Brief: Among the entries that follow, find the lines containing the string "texttt" and copy them.

Listed records:
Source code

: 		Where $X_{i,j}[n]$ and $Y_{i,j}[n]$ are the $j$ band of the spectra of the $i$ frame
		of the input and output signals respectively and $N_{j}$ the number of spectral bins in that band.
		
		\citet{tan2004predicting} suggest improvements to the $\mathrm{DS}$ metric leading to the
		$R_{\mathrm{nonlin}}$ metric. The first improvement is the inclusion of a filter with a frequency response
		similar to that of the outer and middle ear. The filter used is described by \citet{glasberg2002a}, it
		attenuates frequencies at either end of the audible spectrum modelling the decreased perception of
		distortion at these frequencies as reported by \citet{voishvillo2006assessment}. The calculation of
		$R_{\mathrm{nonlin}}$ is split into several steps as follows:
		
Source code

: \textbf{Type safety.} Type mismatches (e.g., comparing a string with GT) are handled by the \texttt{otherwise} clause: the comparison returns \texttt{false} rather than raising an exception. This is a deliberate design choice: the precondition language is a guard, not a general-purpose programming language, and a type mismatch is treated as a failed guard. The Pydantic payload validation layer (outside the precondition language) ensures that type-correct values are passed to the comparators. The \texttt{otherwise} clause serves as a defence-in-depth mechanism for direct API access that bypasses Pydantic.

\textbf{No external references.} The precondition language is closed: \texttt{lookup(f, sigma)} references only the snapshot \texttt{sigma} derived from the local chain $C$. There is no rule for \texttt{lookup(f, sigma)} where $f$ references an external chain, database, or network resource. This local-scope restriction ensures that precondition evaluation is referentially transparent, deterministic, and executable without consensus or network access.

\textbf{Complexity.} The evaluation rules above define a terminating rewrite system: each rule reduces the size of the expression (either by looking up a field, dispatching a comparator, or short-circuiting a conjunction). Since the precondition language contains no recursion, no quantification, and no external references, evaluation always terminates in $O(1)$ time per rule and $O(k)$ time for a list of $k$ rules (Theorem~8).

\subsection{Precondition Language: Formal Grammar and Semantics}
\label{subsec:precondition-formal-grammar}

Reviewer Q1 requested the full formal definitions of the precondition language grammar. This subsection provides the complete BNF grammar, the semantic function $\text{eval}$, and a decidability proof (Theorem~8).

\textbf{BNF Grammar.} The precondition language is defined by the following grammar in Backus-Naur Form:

Exercise answer:
: \textbf{Type safety.} Type mismatches (e.g., comparing a string with GT) are handled by the \texttt{otherwise} clause: the comparison returns \texttt{false} rather than raising an exception. This is a deliberate design choice: the precondition language is a guard, not a general-purpose programming language, and a type mismatch is treated as a failed guard. The Pydantic payload validation layer (outside the precondition language) ensures that type-correct values are passed to the comparators. The \texttt{otherwise} clause serves as a defence-in-depth mechanism for direct API access that bypasses Pydantic.
\textbf{No external references.} The precondition language is closed: \texttt{lookup(f, sigma)} references only the snapshot \texttt{sigma} derived from the local chain $C$. There is no rule for \texttt{lookup(f, sigma)} where $f$ references an external chain, database, or network resource. This local-scope restriction ensures that precondition evaluation is referentially transparent, deterministic, and executable without consensus or network access.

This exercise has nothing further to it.